Portal | Level: L1: Foundations | Topics: Debian & Ubuntu Ecosystem, Linux Fundamentals, Package Management | Domain: Linux
Debian & Ubuntu Ecosystem — Primer¶
Why This Matters¶
Debian and Ubuntu are the most widely deployed Linux family outside the Red Hat ecosystem. Ubuntu dominates cloud instances (AWS default AMI, most Docker base images), developer workstations, and CI runners. Debian is the stability bedrock that Ubuntu, Kali, Raspberry Pi OS, and dozens of other distros build on. If you manage Linux in production, you will encounter the Debian family.

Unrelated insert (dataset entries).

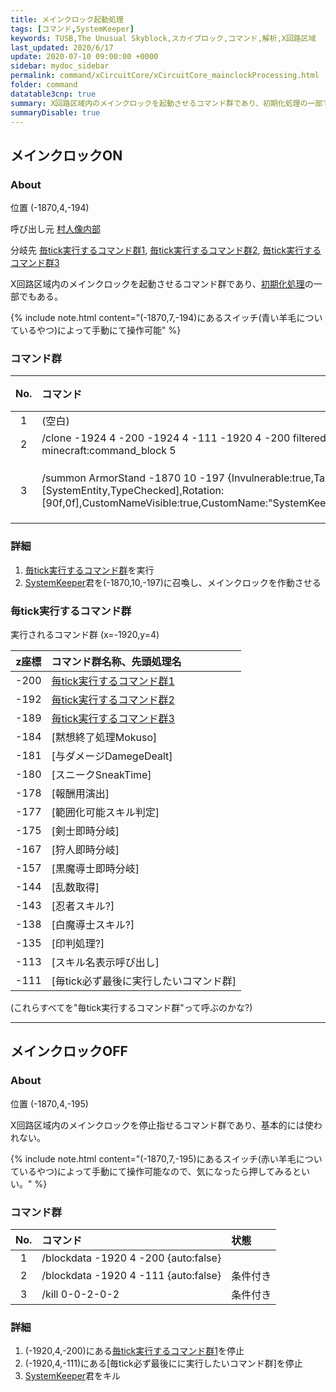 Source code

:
 ```yaml
---
title: メインクロック起動処理
tags: [コマンド,SystemKeeper]
keywords: TUSB,The Unusual Skyblock,スカイブロック,コマンド,解析,X回路区域
last_updated: 2020/6/17
update: 2020-07-10 09:00:00 +0000
sidebar: mydoc_sidebar
permalink: command/xCircuitCore/xCircuitCore_mainclockProcessing.html
folder: command
datatable3cnp: true
summary: X回路区域内のメインクロックを起動させるコマンド群であり、初期化処理の一部でもある。
summaryDisable: true
---
```


## メインクロックON

### About

<span class="tagYellow">位置</span> (-1870,4,-194)

<span class="tagBlack">呼び出し元</span> [村人像内部]({{site.baseurl}}/command/xCircuitCore/xCircuitCore_insideMcLawell.html)

<span class="tagBlue">分岐先</span> [毎tick実行するコマンド群1]({{site.baseurl}}/command/xCircuit1/xCircuit1_runFirst.html), [毎tick実行するコマンド群2]({{site.baseurl}}/command/xCircuit2/xCircuit2_reset.html), [毎tick実行するコマンド群3]({{site.baseurl}}/command/xCircuit3/xCircuit3_command.html)

X回路区域内のメインクロックを起動させるコマンド群であり、[初期化処理]({{site.baseurl}}/command/xCircuitCore/xCircuitCore_initializeProcessing.html)の一部でもある。

{% include note.html content="(-1870,7,-194)にあるスイッチ(青い羊毛についているやつ)によって手動にて操作可能" %}

### コマンド群

<div class="datatable3cnp-begin"></div>

|No.|コマンド|状態|
|:-:|:-|:-|
|1|(空白)|
|2|/clone -1924 4 -200 -1924 4 -111 -1920 4 -200 filtered force minecraft:command_block 5|
|3|/summon ArmorStand -1870 10 -197 {Invulnerable:true,Tags:[SystemEntity,TypeChecked],Rotation:[90f,0f],CustomNameVisible:true,CustomName:"SystemKeeper",UUIDMost:2l,UUIDLeast:2l}|条件付き|

<div class="datatable3cnp-begin"></div>

### 詳細

1. [毎tick実行するコマンド群](#毎tick実行するコマンド群)を実行
2. [SystemKeeper]({{site.baseurl}}/entity/entity_entity.html#systemkeeper)君を(-1870,10,-197)に召喚し、メインクロックを作動させる

### 毎tick実行するコマンド群

実行されるコマンド群 (x=-1920,y=4)

|z座標|コマンド群名称、先頭処理名|
|:-:|:-|
|-200|[毎tick実行するコマンド群1]({{site.baseurl}}/command/xCircuit1/xCircuit1_runFirst.html)|
|-192|[毎tick実行するコマンド群2]({{site.baseurl}}/command/xCircuit2/xCircuit2_reset.html)|
|-189|[毎tick実行するコマンド群3]({{site.baseurl}}/command/xCircuit3/xCircuit3_command.html)|
|-184|[黙想終了処理Mokuso]|
|-181|[与ダメージDamegeDealt]|
|-180|[スニークSneakTime]|
|-178|[報酬用演出]|
|-177|[範囲化可能スキル判定]|
|-175|[剣士即時分岐]|
|-167|[狩人即時分岐]|
|-157|[黒魔導士即時分岐]|
|-144|[乱数取得]|
|-143|[忍者スキル?]|
|-138|[白魔導士スキル?]|
|-135|[印判処理?]|
|-113|[スキル名表示呼び出し]|
|-111|[毎tick必ず最後に実行したいコマンド群]|

(これらすべてを"毎tick実行するコマンド群"って呼ぶのかな?)

---

## メインクロックOFF

### About

<span class="tagYellow">位置</span> (-1870,4,-195)

X回路区域内のメインクロックを停止指せるコマンド群であり、基本的には使われない。

{% include note.html content="(-1870,7,-195)にあるスイッチ(赤い羊毛についているやつ)によって手動にて操作可能なので、気になったら押してみるといい。" %}

### コマンド群

|No.|コマンド|状態|
|:-:|:-|:-|
|1|/blockdata -1920 4 -200 {auto:false}|
|2|/blockdata -1920 4 -111 {auto:false}|条件付き|
|3|/kill 0-0-2-0-2|条件付き|

### 詳細

1. (-1920,4,-200)にある[毎tick実行するコマンド群1]({{site.baseurl}}/command/xCircuit1/xCircuit1_runFirst.html)を停止
2. (-1920,4,-111)にある[毎tick必ず最後にに実行したいコマンド群]を停止
3. [SystemKeeper]({{site.baseurl}}/entity/entity_entity.html#systemkeeper)君をキル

Debian vs Ubuntu — Key Differences¶
| Aspect | Debian | Ubuntu |
|---|---|---|
| Release model | Stable/Testing/Unstable | Time-based (April/October) |
| LTS support | ~5 years (with LTS team) | 5 years standard, 10 with ESM |
| Default MAC | AppArmor (since Buster) | AppArmor |
| Init system | systemd | systemd |
| Package format | .deb | .deb |
| Package manager | apt | apt (+ snap) |
| Networking | ifupdown or NetworkManager | Netplan (→ NetworkManager or systemd-networkd) |
| Firewall | nftables/iptables (no default frontend) | ufw (frontend for iptables/nftables) |
| Target audience | Servers, stability-critical | Cloud, desktop, developers |
| Naming | Codenames (Bookworm, Bullseye) | Version numbers (22.04, 24.04) + codenames |
APT Deep Dive¶
Name origin: Debian is named after its founder Ian Murdock and his then-girlfriend (later wife) Debra — Debra + Ian = Debian. Ian Murdock started the project in 1993. Ubuntu, launched by Mark Shuttleworth in 2004, takes its name from the Southern African philosophy meaning "I am because we are."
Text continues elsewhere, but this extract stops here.